* [Problem statement]:
Copy nothing but the lines below running from the line containing "- Sélectionner la définition" through the line containing "[Exercice suivant : configuration", both end lines included.

* [Task inputs]:
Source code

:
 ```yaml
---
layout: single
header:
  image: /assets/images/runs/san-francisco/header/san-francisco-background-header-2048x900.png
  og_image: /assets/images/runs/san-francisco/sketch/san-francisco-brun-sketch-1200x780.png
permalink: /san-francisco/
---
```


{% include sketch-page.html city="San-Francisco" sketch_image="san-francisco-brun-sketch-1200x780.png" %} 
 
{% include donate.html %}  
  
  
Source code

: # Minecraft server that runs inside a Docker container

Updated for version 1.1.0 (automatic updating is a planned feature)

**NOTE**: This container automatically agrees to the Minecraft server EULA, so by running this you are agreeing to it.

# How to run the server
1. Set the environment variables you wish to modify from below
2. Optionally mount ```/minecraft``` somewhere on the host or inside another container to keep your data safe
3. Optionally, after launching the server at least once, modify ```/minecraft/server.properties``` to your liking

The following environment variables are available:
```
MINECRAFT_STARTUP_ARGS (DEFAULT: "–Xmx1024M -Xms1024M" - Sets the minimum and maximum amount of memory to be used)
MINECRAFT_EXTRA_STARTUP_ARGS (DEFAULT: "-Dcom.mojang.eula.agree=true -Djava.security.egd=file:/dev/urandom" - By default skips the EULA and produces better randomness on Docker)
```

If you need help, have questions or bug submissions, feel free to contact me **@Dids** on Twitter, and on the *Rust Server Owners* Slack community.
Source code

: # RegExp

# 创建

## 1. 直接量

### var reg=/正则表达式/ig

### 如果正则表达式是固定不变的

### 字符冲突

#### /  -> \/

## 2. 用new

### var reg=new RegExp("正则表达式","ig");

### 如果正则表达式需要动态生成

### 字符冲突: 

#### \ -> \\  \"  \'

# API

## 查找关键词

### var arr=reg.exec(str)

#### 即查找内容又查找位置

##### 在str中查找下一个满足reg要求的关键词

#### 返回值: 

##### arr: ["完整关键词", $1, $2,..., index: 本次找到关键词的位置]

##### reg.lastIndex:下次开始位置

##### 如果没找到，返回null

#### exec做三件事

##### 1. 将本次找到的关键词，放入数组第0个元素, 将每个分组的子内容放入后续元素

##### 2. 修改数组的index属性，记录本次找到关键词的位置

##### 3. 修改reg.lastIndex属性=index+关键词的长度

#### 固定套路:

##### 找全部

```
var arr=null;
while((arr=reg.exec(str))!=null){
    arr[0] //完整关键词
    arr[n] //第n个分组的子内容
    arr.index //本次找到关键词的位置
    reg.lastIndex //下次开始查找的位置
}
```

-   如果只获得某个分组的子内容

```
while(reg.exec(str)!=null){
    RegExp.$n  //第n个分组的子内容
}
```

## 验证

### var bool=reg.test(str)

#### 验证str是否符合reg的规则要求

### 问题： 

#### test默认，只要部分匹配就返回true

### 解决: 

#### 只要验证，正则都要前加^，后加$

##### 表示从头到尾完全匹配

...

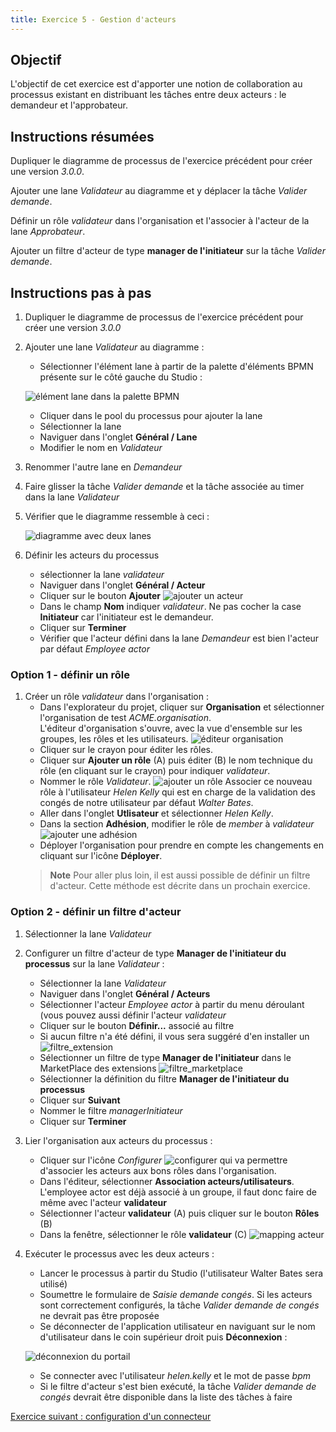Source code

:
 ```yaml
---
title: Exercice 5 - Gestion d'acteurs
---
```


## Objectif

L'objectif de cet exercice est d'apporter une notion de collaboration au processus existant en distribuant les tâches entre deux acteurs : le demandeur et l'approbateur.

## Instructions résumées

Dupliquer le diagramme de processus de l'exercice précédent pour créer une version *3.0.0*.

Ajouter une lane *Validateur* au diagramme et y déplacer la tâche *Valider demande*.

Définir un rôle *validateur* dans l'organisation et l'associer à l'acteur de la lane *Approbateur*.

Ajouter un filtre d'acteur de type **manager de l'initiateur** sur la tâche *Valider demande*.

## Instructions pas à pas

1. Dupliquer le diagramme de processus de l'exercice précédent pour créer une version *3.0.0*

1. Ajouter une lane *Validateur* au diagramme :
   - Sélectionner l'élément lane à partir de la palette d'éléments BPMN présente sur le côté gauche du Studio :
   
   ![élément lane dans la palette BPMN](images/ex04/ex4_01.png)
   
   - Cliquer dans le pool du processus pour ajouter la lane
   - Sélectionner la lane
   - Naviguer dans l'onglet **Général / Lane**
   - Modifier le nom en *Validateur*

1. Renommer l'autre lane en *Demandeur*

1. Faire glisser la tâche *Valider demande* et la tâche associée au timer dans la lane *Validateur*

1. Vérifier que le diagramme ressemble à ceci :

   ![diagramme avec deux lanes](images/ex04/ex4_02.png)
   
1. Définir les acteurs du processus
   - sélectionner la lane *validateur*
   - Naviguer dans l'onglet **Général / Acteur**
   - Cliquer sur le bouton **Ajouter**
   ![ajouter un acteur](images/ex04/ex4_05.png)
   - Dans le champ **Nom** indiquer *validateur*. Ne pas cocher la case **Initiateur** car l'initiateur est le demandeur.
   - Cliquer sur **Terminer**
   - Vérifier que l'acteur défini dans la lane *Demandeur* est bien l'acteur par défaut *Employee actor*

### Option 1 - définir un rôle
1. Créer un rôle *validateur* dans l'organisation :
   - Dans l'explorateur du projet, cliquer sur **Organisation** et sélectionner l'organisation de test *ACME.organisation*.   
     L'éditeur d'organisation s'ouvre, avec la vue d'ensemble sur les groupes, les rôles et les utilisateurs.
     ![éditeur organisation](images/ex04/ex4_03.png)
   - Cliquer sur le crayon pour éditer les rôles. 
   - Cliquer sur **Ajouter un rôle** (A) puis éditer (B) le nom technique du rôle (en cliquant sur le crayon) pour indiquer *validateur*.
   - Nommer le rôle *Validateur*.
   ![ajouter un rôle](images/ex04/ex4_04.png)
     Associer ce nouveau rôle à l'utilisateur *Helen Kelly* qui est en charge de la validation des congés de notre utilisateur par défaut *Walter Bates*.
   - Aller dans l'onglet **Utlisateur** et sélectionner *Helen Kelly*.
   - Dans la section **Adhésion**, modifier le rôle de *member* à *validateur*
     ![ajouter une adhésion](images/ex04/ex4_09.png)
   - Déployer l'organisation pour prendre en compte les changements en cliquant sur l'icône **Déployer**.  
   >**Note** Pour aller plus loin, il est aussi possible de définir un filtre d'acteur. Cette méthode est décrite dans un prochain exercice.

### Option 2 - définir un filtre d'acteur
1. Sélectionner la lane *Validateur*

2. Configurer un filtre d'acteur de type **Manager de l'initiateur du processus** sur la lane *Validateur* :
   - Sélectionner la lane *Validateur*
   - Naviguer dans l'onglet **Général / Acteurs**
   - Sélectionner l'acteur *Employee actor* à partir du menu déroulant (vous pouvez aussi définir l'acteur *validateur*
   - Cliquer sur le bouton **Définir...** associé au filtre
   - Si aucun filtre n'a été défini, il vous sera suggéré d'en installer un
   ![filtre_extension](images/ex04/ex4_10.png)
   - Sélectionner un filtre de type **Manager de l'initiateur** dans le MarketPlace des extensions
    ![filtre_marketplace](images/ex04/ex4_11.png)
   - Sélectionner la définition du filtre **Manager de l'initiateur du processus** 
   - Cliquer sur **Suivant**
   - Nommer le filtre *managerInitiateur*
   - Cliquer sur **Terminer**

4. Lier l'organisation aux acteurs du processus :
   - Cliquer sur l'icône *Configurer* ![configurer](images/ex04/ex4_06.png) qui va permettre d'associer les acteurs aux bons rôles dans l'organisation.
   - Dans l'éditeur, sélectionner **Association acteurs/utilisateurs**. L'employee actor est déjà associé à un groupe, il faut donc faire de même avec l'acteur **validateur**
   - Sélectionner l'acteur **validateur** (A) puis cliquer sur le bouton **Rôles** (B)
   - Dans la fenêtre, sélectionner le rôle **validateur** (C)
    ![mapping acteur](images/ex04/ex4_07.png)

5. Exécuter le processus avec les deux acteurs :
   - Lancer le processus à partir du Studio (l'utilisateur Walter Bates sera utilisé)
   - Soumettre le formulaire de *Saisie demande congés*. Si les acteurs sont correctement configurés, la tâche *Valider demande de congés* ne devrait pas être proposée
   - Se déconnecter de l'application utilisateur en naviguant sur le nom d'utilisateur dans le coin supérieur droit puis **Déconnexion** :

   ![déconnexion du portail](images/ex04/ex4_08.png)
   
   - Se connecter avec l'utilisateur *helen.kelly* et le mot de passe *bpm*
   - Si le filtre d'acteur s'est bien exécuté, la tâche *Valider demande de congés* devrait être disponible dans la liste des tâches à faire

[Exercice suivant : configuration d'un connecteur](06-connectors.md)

* * *

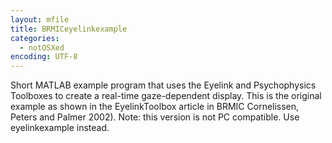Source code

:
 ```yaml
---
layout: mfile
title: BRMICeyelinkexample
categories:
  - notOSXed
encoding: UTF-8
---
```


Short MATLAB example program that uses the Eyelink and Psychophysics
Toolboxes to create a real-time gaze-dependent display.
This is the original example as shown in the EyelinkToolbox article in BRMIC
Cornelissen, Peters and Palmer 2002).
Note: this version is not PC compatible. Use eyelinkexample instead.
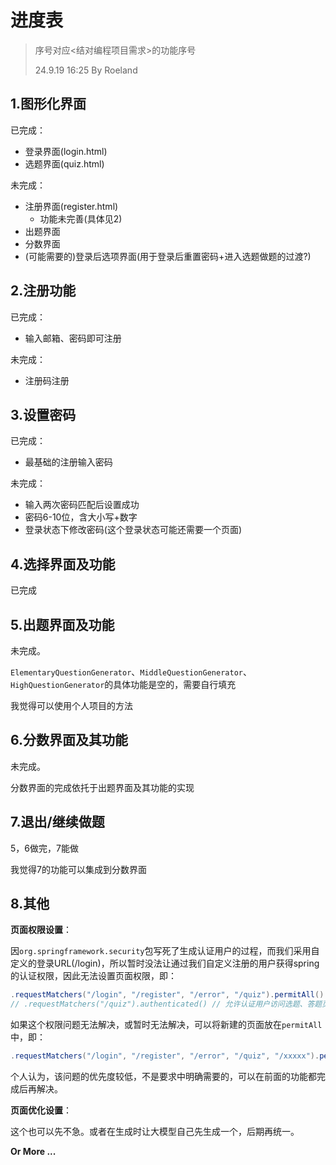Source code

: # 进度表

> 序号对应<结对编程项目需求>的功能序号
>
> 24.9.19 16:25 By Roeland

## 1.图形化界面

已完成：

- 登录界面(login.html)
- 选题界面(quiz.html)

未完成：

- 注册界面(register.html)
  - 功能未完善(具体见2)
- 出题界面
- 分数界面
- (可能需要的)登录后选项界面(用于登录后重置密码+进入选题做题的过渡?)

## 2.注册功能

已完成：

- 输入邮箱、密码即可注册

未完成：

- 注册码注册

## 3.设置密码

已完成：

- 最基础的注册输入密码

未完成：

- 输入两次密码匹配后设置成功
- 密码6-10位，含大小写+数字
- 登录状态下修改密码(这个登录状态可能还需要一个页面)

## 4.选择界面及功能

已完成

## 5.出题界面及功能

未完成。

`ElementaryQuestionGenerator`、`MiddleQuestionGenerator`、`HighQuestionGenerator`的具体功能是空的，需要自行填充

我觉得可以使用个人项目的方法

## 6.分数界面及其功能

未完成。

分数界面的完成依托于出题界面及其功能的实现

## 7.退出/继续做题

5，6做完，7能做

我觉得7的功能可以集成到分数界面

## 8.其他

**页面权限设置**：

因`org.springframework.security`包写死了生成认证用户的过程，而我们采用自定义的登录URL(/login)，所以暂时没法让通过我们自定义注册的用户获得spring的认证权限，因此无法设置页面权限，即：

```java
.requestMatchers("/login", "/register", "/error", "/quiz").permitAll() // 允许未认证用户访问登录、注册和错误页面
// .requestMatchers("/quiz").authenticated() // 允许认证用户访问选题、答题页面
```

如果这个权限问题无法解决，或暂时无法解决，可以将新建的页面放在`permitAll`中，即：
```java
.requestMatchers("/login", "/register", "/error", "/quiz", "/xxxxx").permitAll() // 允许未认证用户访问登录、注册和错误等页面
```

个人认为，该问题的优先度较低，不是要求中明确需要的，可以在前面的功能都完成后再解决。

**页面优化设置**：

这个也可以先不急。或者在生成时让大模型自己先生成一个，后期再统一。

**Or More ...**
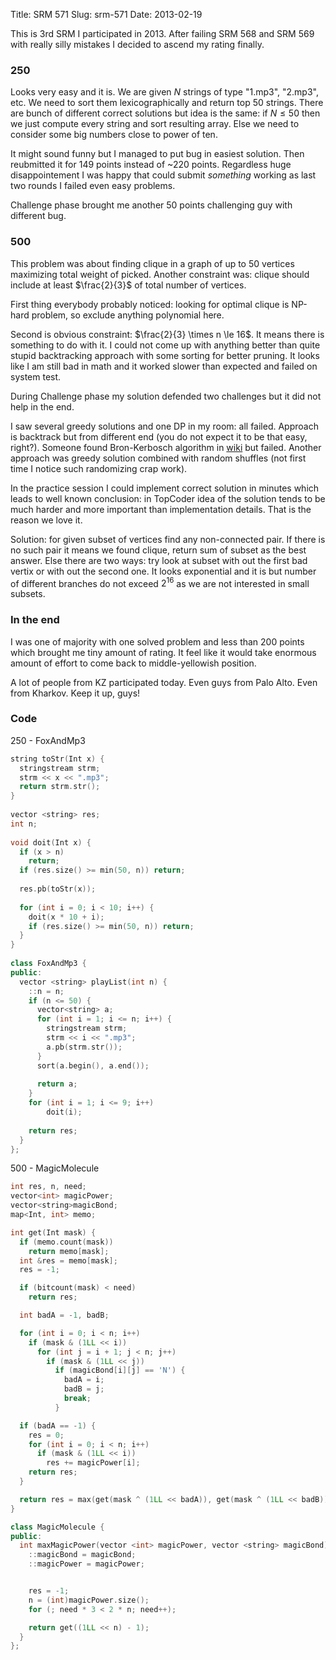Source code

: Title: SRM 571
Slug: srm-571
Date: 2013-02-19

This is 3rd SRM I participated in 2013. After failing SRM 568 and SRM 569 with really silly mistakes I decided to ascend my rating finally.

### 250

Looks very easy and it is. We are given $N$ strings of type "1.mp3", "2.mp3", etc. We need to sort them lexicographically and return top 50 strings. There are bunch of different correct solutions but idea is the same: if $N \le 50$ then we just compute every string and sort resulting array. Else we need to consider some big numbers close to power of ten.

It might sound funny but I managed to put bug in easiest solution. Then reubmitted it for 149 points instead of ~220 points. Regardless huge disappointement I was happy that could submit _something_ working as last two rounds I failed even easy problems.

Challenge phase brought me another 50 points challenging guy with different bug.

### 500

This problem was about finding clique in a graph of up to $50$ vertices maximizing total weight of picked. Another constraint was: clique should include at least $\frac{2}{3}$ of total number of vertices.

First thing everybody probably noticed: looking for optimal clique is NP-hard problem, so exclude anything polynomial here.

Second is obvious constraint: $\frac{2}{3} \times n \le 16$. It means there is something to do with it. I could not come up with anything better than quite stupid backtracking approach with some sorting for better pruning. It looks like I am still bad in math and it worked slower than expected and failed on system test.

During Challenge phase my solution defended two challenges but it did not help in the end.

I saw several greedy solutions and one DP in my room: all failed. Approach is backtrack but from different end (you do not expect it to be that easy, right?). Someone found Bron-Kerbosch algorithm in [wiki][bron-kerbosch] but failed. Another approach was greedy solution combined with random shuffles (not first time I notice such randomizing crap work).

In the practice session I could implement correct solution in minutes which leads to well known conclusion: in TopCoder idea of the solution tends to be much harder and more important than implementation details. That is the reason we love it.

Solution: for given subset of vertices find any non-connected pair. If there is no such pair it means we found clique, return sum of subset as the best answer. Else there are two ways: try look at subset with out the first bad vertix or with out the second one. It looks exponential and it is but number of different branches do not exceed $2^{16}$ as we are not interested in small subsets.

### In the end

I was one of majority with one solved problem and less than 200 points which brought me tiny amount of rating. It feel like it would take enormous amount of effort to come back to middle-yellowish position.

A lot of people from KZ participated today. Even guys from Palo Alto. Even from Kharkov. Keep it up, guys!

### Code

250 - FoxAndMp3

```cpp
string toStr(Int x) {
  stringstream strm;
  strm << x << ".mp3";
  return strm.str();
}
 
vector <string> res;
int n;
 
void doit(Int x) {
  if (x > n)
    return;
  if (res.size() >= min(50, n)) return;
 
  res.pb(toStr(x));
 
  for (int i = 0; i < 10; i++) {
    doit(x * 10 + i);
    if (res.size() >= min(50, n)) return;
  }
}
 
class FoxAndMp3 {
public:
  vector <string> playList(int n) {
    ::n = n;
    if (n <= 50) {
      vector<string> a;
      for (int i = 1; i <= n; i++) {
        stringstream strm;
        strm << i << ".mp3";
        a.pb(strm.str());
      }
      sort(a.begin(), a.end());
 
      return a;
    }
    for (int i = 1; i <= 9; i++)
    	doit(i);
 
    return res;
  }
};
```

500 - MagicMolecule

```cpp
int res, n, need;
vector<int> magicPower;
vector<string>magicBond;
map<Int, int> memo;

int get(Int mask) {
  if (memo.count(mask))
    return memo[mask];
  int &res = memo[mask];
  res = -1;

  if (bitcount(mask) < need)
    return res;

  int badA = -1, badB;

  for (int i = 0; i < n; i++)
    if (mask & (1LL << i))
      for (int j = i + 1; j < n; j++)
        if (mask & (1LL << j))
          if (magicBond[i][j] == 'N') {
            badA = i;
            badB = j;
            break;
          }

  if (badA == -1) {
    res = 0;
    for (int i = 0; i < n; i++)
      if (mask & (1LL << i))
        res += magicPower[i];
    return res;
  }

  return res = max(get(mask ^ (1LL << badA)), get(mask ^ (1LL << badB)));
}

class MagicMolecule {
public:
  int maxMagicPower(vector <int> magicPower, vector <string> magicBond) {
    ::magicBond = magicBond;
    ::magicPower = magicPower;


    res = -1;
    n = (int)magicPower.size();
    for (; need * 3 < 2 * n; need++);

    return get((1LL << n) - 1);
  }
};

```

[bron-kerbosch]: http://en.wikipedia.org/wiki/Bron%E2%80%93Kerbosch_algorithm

* [Task output]:
   - Sélectionner la définition du filtre **Manager de l'initiateur du processus** 
   - Cliquer sur **Suivant**
   - Nommer le filtre *managerInitiateur*
   - Cliquer sur **Terminer**

4. Lier l'organisation aux acteurs du processus :
   - Cliquer sur l'icône *Configurer* ![configurer](images/ex04/ex4_06.png) qui va permettre d'associer les acteurs aux bons rôles dans l'organisation.
   - Dans l'éditeur, sélectionner **Association acteurs/utilisateurs**. L'employee actor est déjà associé à un groupe, il faut donc faire de même avec l'acteur **validateur**
   - Sélectionner l'acteur **validateur** (A) puis cliquer sur le bouton **Rôles** (B)
   - Dans la fenêtre, sélectionner le rôle **validateur** (C)
    ![mapping acteur](images/ex04/ex4_07.png)

5. Exécuter le processus avec les deux acteurs :
   - Lancer le processus à partir du Studio (l'utilisateur Walter Bates sera utilisé)
   - Soumettre le formulaire de *Saisie demande congés*. Si les acteurs sont correctement configurés, la tâche *Valider demande de congés* ne devrait pas être proposée
   - Se déconnecter de l'application utilisateur en naviguant sur le nom d'utilisateur dans le coin supérieur droit puis **Déconnexion** :

   ![déconnexion du portail](images/ex04/ex4_08.png)
   
   - Se connecter avec l'utilisateur *helen.kelly* et le mot de passe *bpm*
   - Si le filtre d'acteur s'est bien exécuté, la tâche *Valider demande de congés* devrait être disponible dans la liste des tâches à faire

[Exercice suivant : configuration d'un connecteur](06-connectors.md)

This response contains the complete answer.